Capitalising on unused urban spaces means we better utilise car parks, rooftops and basements to extract greater value for city dwellers beyond just a great cup of coffee. It also allows city dwellers to build farms from food waste saved from landfill.
Unlike industrial farms, which can be massive consumers of land and water, a rooftop farm uses no land at all. Absorbing heat from the building below, they use 50 per cent less energy than one on the ground.
Capturing rainwater, reducing energy use, composting green waste and using bio controls instead of synthetic pesticides, urban farms are a viable way to feed cities. They create thriving ecosystems in our communities, combat air pollution, reduce energy costs and decrease our travel mileage.
Since 2009, urban farming worldwide has scaled to commercially viable food production, partnering with universities and collaborating with local farms and food makers to offer fresh, local and responsible goods direct to your door.
Through generating fruit and vegetables, honey, compost and fish, they have created green- collar jobs for people on low incomes. For instance, Boston’s CommonWealth Kitchen, a food business incubator, provides shared kitchens and business assistance to help entrepreneurs build better food companies and create jobs.
“Urban farming requires us to think more holistically about the food system,” says John Stoddard.

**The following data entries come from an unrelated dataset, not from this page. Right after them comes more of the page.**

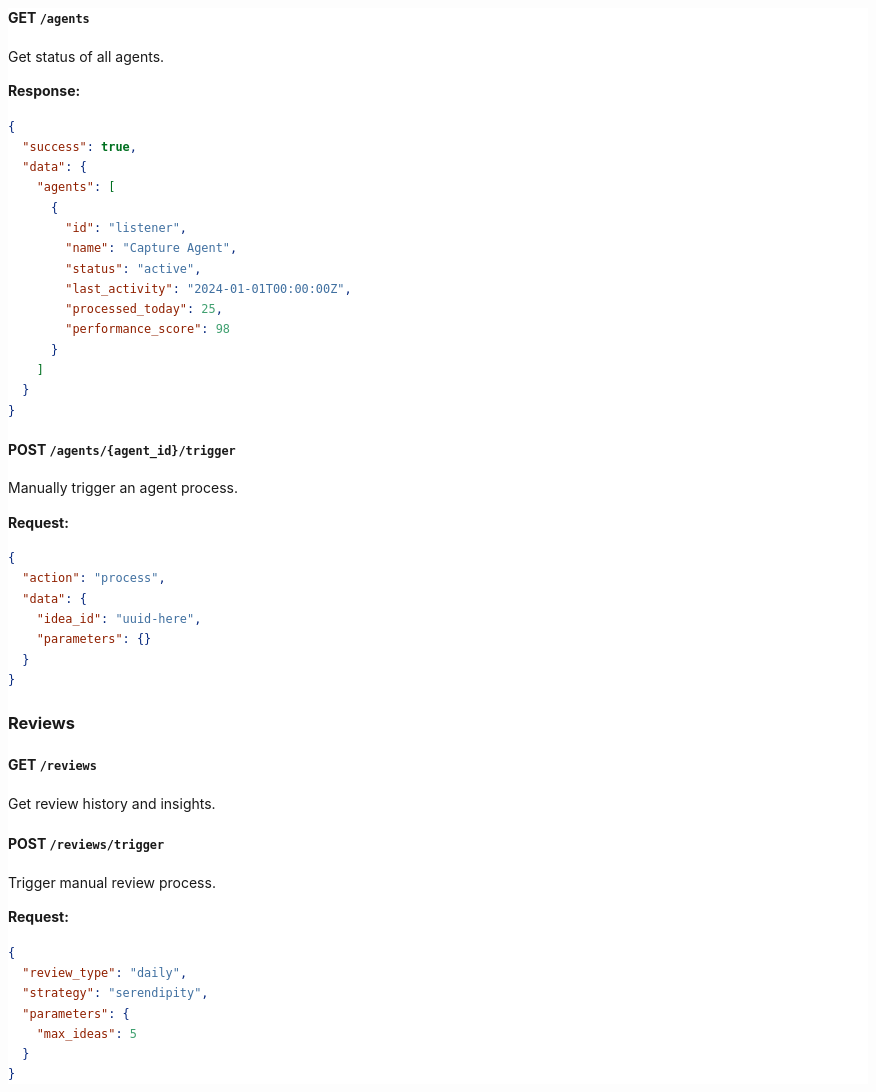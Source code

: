 #### GET `/agents`
Get status of all agents.

**Response:**
```json
{
  "success": true,
  "data": {
    "agents": [
      {
        "id": "listener",
        "name": "Capture Agent",
        "status": "active",
        "last_activity": "2024-01-01T00:00:00Z",
        "processed_today": 25,
        "performance_score": 98
      }
    ]
  }
}
```

#### POST `/agents/{agent_id}/trigger`
Manually trigger an agent process.

**Request:**
```json
{
  "action": "process",
  "data": {
    "idea_id": "uuid-here",
    "parameters": {}
  }
}
```

### Reviews

#### GET `/reviews`
Get review history and insights.

#### POST `/reviews/trigger`
Trigger manual review process.

**Request:**
```json
{
  "review_type": "daily",
  "strategy": "serendipity",
  "parameters": {
    "max_ideas": 5
  }
}
```
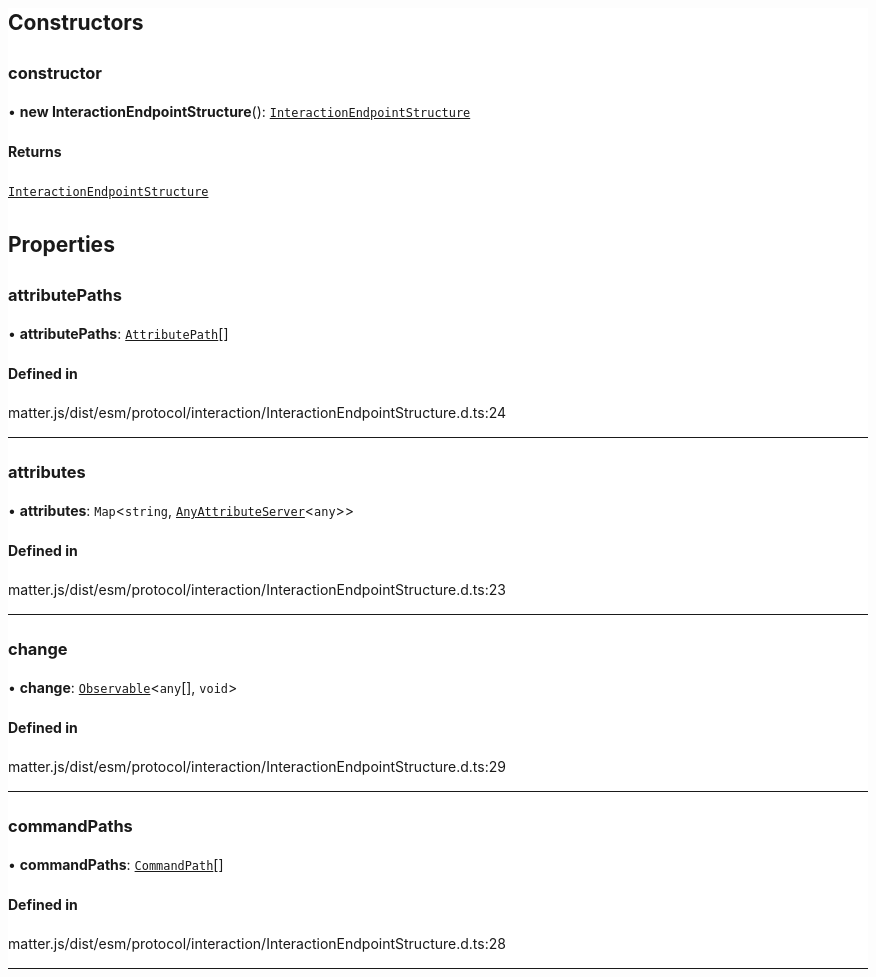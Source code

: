 ## Constructors

### constructor

• **new InteractionEndpointStructure**(): [`InteractionEndpointStructure`](internal_.InteractionEndpointStructure.md)

#### Returns

[`InteractionEndpointStructure`](internal_.InteractionEndpointStructure.md)

## Properties

### attributePaths

• **attributePaths**: [`AttributePath`](../interfaces/internal_.AttributePath.md)[]

#### Defined in

matter.js/dist/esm/protocol/interaction/InteractionEndpointStructure.d.ts:24

___

### attributes

• **attributes**: `Map`\<`string`, [`AnyAttributeServer`](../modules/internal_.md#anyattributeserver)\<`any`\>\>

#### Defined in

matter.js/dist/esm/protocol/interaction/InteractionEndpointStructure.d.ts:23

___

### change

• **change**: [`Observable`](../interfaces/internal_.Observable.md)\<`any`[], `void`\>

#### Defined in

matter.js/dist/esm/protocol/interaction/InteractionEndpointStructure.d.ts:29

___

### commandPaths

• **commandPaths**: [`CommandPath`](../interfaces/internal_.CommandPath.md)[]

#### Defined in

matter.js/dist/esm/protocol/interaction/InteractionEndpointStructure.d.ts:28

___

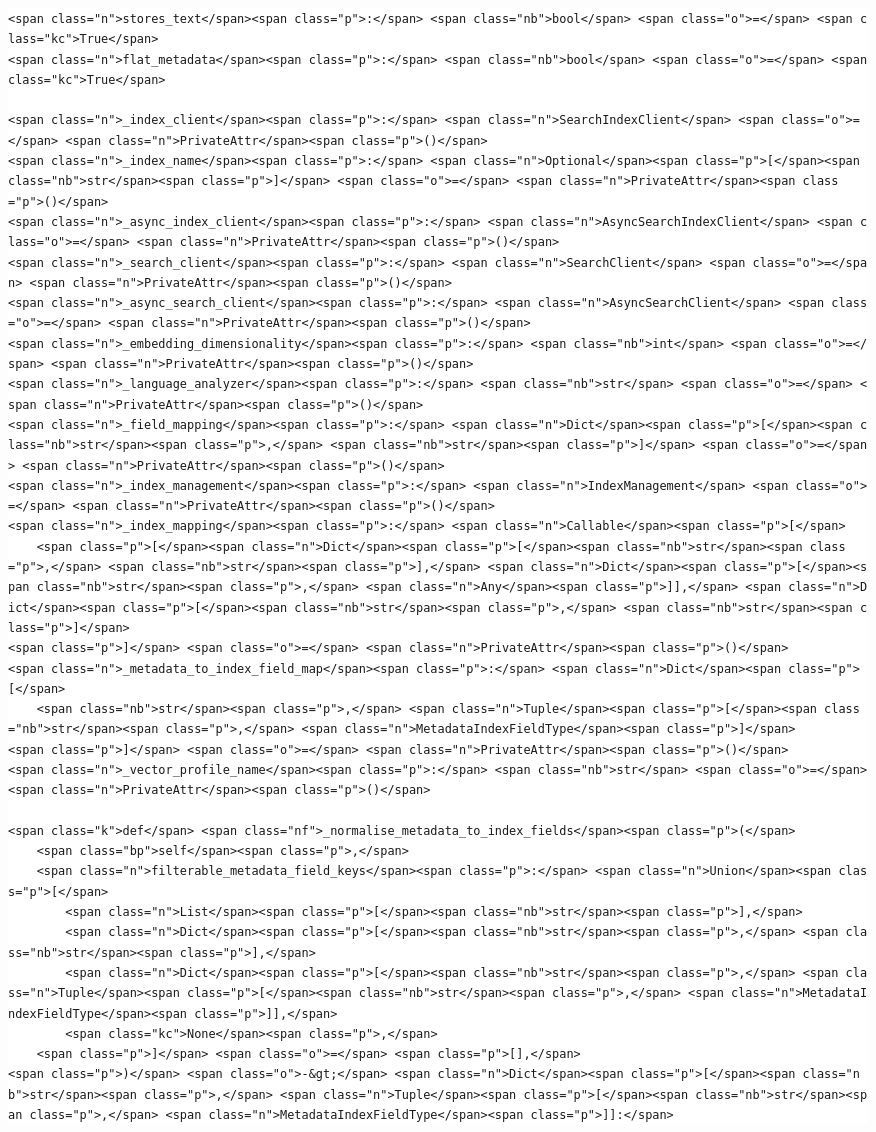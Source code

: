 
    <span class="n">stores_text</span><span class="p">:</span> <span class="nb">bool</span> <span class="o">=</span> <span class="kc">True</span>
    <span class="n">flat_metadata</span><span class="p">:</span> <span class="nb">bool</span> <span class="o">=</span> <span class="kc">True</span>

    <span class="n">_index_client</span><span class="p">:</span> <span class="n">SearchIndexClient</span> <span class="o">=</span> <span class="n">PrivateAttr</span><span class="p">()</span>
    <span class="n">_index_name</span><span class="p">:</span> <span class="n">Optional</span><span class="p">[</span><span class="nb">str</span><span class="p">]</span> <span class="o">=</span> <span class="n">PrivateAttr</span><span class="p">()</span>
    <span class="n">_async_index_client</span><span class="p">:</span> <span class="n">AsyncSearchIndexClient</span> <span class="o">=</span> <span class="n">PrivateAttr</span><span class="p">()</span>
    <span class="n">_search_client</span><span class="p">:</span> <span class="n">SearchClient</span> <span class="o">=</span> <span class="n">PrivateAttr</span><span class="p">()</span>
    <span class="n">_async_search_client</span><span class="p">:</span> <span class="n">AsyncSearchClient</span> <span class="o">=</span> <span class="n">PrivateAttr</span><span class="p">()</span>
    <span class="n">_embedding_dimensionality</span><span class="p">:</span> <span class="nb">int</span> <span class="o">=</span> <span class="n">PrivateAttr</span><span class="p">()</span>
    <span class="n">_language_analyzer</span><span class="p">:</span> <span class="nb">str</span> <span class="o">=</span> <span class="n">PrivateAttr</span><span class="p">()</span>
    <span class="n">_field_mapping</span><span class="p">:</span> <span class="n">Dict</span><span class="p">[</span><span class="nb">str</span><span class="p">,</span> <span class="nb">str</span><span class="p">]</span> <span class="o">=</span> <span class="n">PrivateAttr</span><span class="p">()</span>
    <span class="n">_index_management</span><span class="p">:</span> <span class="n">IndexManagement</span> <span class="o">=</span> <span class="n">PrivateAttr</span><span class="p">()</span>
    <span class="n">_index_mapping</span><span class="p">:</span> <span class="n">Callable</span><span class="p">[</span>
        <span class="p">[</span><span class="n">Dict</span><span class="p">[</span><span class="nb">str</span><span class="p">,</span> <span class="nb">str</span><span class="p">],</span> <span class="n">Dict</span><span class="p">[</span><span class="nb">str</span><span class="p">,</span> <span class="n">Any</span><span class="p">]],</span> <span class="n">Dict</span><span class="p">[</span><span class="nb">str</span><span class="p">,</span> <span class="nb">str</span><span class="p">]</span>
    <span class="p">]</span> <span class="o">=</span> <span class="n">PrivateAttr</span><span class="p">()</span>
    <span class="n">_metadata_to_index_field_map</span><span class="p">:</span> <span class="n">Dict</span><span class="p">[</span>
        <span class="nb">str</span><span class="p">,</span> <span class="n">Tuple</span><span class="p">[</span><span class="nb">str</span><span class="p">,</span> <span class="n">MetadataIndexFieldType</span><span class="p">]</span>
    <span class="p">]</span> <span class="o">=</span> <span class="n">PrivateAttr</span><span class="p">()</span>
    <span class="n">_vector_profile_name</span><span class="p">:</span> <span class="nb">str</span> <span class="o">=</span> <span class="n">PrivateAttr</span><span class="p">()</span>

    <span class="k">def</span> <span class="nf">_normalise_metadata_to_index_fields</span><span class="p">(</span>
        <span class="bp">self</span><span class="p">,</span>
        <span class="n">filterable_metadata_field_keys</span><span class="p">:</span> <span class="n">Union</span><span class="p">[</span>
            <span class="n">List</span><span class="p">[</span><span class="nb">str</span><span class="p">],</span>
            <span class="n">Dict</span><span class="p">[</span><span class="nb">str</span><span class="p">,</span> <span class="nb">str</span><span class="p">],</span>
            <span class="n">Dict</span><span class="p">[</span><span class="nb">str</span><span class="p">,</span> <span class="n">Tuple</span><span class="p">[</span><span class="nb">str</span><span class="p">,</span> <span class="n">MetadataIndexFieldType</span><span class="p">]],</span>
            <span class="kc">None</span><span class="p">,</span>
        <span class="p">]</span> <span class="o">=</span> <span class="p">[],</span>
    <span class="p">)</span> <span class="o">-&gt;</span> <span class="n">Dict</span><span class="p">[</span><span class="nb">str</span><span class="p">,</span> <span class="n">Tuple</span><span class="p">[</span><span class="nb">str</span><span class="p">,</span> <span class="n">MetadataIndexFieldType</span><span class="p">]]:</span>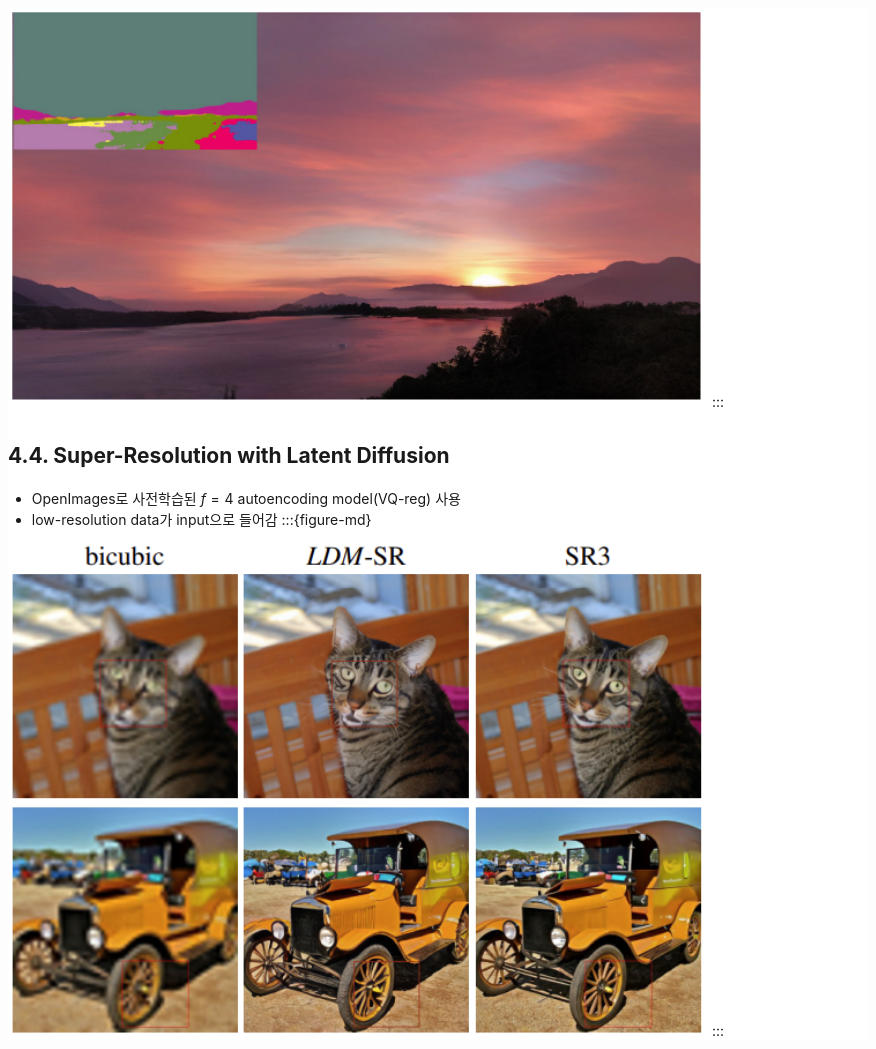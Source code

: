 <img src="../../pics/Latent_Diffusion_Model/experiment_4_7.png" class="bg-primary mb-1" width="700px">
:::

## 4.4. Super-Resolution with Latent Diffusion
- OpenImages로 사전학습된 $f=4$ autoencoding model(VQ-reg) 사용
- low-resolution data가 input으로 들어감
:::{figure-md} 
<img src="../../pics/Latent_Diffusion_Model/experiment_4_8.png" class="bg-primary mb-1" width="700px">
:::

“The food we buy for $3 is connected to a whole ecosystem: everything from the seed, to the sun, to the soil, to the people that harvested the produce – all making it easy for you to buy fresh and local.”
At the centre of this phenomenon is the opportunity to reconnect with nature and where our food comes from. In doing so, urbanites find meaningful activity, food on the table, and a healthy meal on their plates.